▸ **REQUIRED ACTION**: Count the lines in the following data that include "formal". Please write only the number.
DATA LISTING Start Marker
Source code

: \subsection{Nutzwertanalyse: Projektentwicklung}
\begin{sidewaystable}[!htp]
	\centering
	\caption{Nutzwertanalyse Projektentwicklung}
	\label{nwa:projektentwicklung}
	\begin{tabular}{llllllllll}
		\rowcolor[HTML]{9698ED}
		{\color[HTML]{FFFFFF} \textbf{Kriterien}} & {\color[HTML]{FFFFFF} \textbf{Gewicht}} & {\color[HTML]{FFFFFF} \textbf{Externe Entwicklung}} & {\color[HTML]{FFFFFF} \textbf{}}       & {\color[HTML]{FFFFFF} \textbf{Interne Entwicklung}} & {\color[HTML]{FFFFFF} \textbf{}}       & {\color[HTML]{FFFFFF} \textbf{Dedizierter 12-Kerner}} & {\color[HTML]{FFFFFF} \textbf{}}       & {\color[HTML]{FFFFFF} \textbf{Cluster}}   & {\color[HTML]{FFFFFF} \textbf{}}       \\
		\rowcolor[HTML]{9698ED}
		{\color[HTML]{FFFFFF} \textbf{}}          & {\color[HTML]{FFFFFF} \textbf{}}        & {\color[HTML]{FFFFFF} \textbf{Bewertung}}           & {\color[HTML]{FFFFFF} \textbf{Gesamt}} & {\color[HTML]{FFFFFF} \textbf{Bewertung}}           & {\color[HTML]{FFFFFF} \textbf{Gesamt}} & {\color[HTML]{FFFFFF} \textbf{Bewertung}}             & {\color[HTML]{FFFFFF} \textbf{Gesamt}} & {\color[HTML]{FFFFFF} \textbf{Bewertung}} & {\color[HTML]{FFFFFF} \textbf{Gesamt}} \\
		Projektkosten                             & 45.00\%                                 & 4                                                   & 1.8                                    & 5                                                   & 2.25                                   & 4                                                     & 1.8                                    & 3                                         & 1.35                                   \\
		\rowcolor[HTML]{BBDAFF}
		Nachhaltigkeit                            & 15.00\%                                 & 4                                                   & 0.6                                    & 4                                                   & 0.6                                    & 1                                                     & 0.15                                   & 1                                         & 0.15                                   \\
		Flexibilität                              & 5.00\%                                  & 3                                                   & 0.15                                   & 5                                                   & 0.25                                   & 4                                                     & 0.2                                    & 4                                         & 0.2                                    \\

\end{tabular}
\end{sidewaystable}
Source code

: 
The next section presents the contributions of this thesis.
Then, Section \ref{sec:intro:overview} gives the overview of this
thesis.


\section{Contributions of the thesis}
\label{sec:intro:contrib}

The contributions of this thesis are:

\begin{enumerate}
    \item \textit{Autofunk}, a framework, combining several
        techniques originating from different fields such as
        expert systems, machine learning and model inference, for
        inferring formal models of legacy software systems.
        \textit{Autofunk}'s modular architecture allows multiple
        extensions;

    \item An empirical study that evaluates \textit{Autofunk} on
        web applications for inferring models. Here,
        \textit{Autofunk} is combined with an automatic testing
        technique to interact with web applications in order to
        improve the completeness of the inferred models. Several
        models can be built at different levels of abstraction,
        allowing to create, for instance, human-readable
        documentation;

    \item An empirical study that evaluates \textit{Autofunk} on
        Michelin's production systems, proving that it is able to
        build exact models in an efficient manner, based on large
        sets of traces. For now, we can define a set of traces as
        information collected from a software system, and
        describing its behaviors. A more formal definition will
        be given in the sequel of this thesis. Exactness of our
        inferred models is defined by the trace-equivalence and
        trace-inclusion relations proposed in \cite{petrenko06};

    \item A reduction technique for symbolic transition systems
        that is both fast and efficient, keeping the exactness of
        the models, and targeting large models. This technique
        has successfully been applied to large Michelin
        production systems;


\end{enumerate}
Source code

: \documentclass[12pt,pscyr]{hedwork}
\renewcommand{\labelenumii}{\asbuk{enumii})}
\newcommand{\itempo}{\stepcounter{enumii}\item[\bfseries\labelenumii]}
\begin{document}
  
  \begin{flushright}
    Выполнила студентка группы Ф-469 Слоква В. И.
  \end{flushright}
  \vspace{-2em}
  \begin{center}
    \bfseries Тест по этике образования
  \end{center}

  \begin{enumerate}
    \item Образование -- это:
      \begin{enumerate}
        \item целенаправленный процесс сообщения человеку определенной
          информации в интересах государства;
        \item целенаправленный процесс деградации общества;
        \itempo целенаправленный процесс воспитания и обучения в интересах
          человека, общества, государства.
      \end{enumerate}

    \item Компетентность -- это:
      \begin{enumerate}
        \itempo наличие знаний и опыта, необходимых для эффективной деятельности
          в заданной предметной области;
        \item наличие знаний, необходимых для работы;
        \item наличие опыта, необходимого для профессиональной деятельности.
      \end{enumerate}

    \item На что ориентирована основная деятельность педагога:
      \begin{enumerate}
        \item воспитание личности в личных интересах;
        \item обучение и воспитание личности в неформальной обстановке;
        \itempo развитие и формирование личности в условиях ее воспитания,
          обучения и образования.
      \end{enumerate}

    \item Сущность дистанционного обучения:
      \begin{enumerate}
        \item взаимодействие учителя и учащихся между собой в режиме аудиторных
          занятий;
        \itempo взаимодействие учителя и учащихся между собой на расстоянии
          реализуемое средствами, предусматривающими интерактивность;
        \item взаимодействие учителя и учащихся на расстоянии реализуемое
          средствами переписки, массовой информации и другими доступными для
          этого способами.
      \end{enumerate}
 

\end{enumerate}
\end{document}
DATA LISTING End Marker
▸ **EXERCISE OUTPUT**: 2